Brain Tapeworm
In a recent study, researchers found that 20-foot-long tapeworms could be eating holes in your brain without you even knowing. Brain tapeworms, a parasitic infection of the nervous system, can leave their victims paralyzed, epileptic, or worse, according to Theodore Nash, a doctor at the National Institutes of Health in Bethesda, MD. Wikipedia

In a recent study, researchers found that 20-foot-long tapeworms could be eating holes in your brain without you even knowing.

Brain tapeworms, a parasitic infection of the nervous system, can leave their victims paralyzed, epileptic, or worse, according to Theodore Nash, a doctor at the National Institutes of Health in Bethesda, MD.

Some fall into comas. Some are paralyzed down one side of their body. Others can't walk a straight line, Dr. Nash told Discover Magazine.

Still others come to Nash partially blind, or with so much fluid in their brain that they need shunts implanted to relieve the pressure. Some lose the ability to speak; many fall into violent seizures, Discover added.

While many of the patients experience different symptoms, they all show the same results when Dr. Nash performs MRI scans of their brains.

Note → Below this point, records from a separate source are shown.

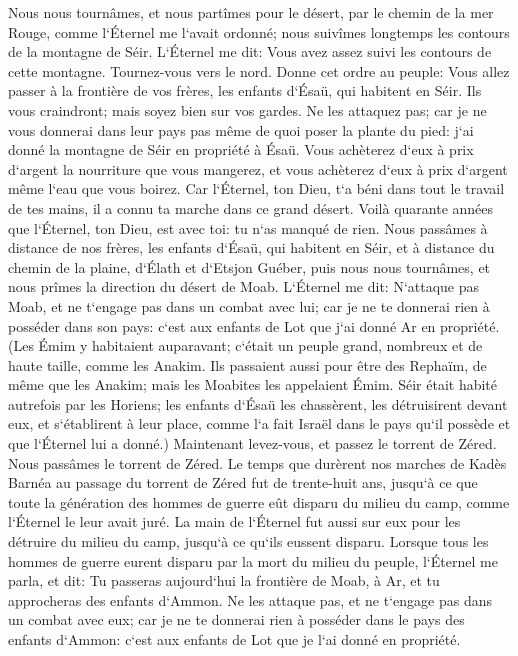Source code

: \verse Nous nous tournâmes, et nous partîmes pour le désert, par le chemin de la mer Rouge, comme l`Éternel me l`avait ordonné; nous suivîmes longtemps les contours de la montagne de Séir. 
\verse L`Éternel me dit: 
\verse Vous avez assez suivi les contours de cette montagne. Tournez-vous vers le nord. 
\verse Donne cet ordre au peuple: Vous allez passer à la frontière de vos frères, les enfants d`Ésaü, qui habitent en Séir. Ils vous craindront; mais soyez bien sur vos gardes. 
\verse Ne les attaquez pas; car je ne vous donnerai dans leur pays pas même de quoi poser la plante du pied: j`ai donné la montagne de Séir en propriété à Ésaü. 
\verse Vous achèterez d`eux à prix d`argent la nourriture que vous mangerez, et vous achèterez d`eux à prix d`argent même l`eau que vous boirez. 
\verse Car l`Éternel, ton Dieu, t`a béni dans tout le travail de tes mains, il a connu ta marche dans ce grand désert. Voilà quarante années que l`Éternel, ton Dieu, est avec toi: tu n`as manqué de rien. 
\verse Nous passâmes à distance de nos frères, les enfants d`Ésaü, qui habitent en Séir, et à distance du chemin de la plaine, d`Élath et d`Etsjon Guéber, puis nous nous tournâmes, et nous prîmes la direction du désert de Moab. 
\verse L`Éternel me dit: N`attaque pas Moab, et ne t`engage pas dans un combat avec lui; car je ne te donnerai rien à posséder dans son pays: c`est aux enfants de Lot que j`ai donné Ar en propriété. 
\verse (Les Émim y habitaient auparavant; c`était un peuple grand, nombreux et de haute taille, comme les Anakim. 
\verse Ils passaient aussi pour être des Rephaïm, de même que les Anakim; mais les Moabites les appelaient Émim. 
\verse Séir était habité autrefois par les Horiens; les enfants d`Ésaü les chassèrent, les détruisirent devant eux, et s`établirent à leur place, comme l`a fait Israël dans le pays qu`il possède et que l`Éternel lui a donné.) 
\verse Maintenant levez-vous, et passez le torrent de Zéred. Nous passâmes le torrent de Zéred. 
\verse Le temps que durèrent nos marches de Kadès Barnéa au passage du torrent de Zéred fut de trente-huit ans, jusqu`à ce que toute la génération des hommes de guerre eût disparu du milieu du camp, comme l`Éternel le leur avait juré. 
\verse La main de l`Éternel fut aussi sur eux pour les détruire du milieu du camp, jusqu`à ce qu`ils eussent disparu. 
\verse Lorsque tous les hommes de guerre eurent disparu par la mort du milieu du peuple, 
\verse l`Éternel me parla, et dit: 
\verse Tu passeras aujourd`hui la frontière de Moab, à Ar, 
\verse et tu approcheras des enfants d`Ammon. Ne les attaque pas, et ne t`engage pas dans un combat avec eux; car je ne te donnerai rien à posséder dans le pays des enfants d`Ammon: c`est aux enfants de Lot que je l`ai donné en propriété.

Looking at an image, one or more whitish blobs are visible. Dr. Nash explains that while some people might mistake these white blobs for tumors, they are in fact brain tapeworms.

A blob in the brain is not the image most people have when someone mentions tapeworms. These parasitic worms are best known in their adult stage, when they live in people's intestines and their ribbon-shaped bodies can grow as long as 21 feet, the doctor told Discover.

But as he goes on, Dr. Nash mentions that at 21-feet, the tapeworm is way past the first stage of the animal's life cycle.

Before the tapeworms become adults, they spend time as larvae in large cysts. And those cysts can end up in people's brains, causing a disease known as neurocysticercosis, Dr. Nash said.

The term Neurocysticercosis refers to tissue infection after exposure to eggs of the pork tapeworm, which can be ingested if a human were to eat undercooked pork.

The specific type of disease is spread through contaminated food and water, and is primarily a food-borne disease.

After ingesting the eggs, they pass through the intestine, into the tissues and migrate to the brain and muscles. It's there that they form cysts that can persist for years.

Nobody knows exactly how many people there are with it in the United States, Nash, who is the chief of the Gastrointestinal Parasites Section at NIH, said of the disease.

The doctor estimates that 1,500 to 2,000 individuals are infected. He even goes on to suggest that the numbers are vastly higher worldwide, but estimates on that big of a scale are harder to make, due to the fact the disease is most common in poorer locations that lack good public-health systems.

According to the research, while the larva is inside the human body, it tends to think that it's insde the pig, and so confusion ensues.

It burrows into the person's bloodstream and gets swept through the body. Often those parasites end up in the brain, where they form cysts, Nash said.

The tapeworms could typically get stuck in ventricles, or fluid-filled cavities in the brain where they will form extensions similar to a grape tree, essentially masking itself from the immune system.

Dr. Nash reported that as the disease is treatable, its only cure, praziquantel, can carry several side effects such as swelling of the brain and seizures down the line.

Researchers are still working on safer treatments.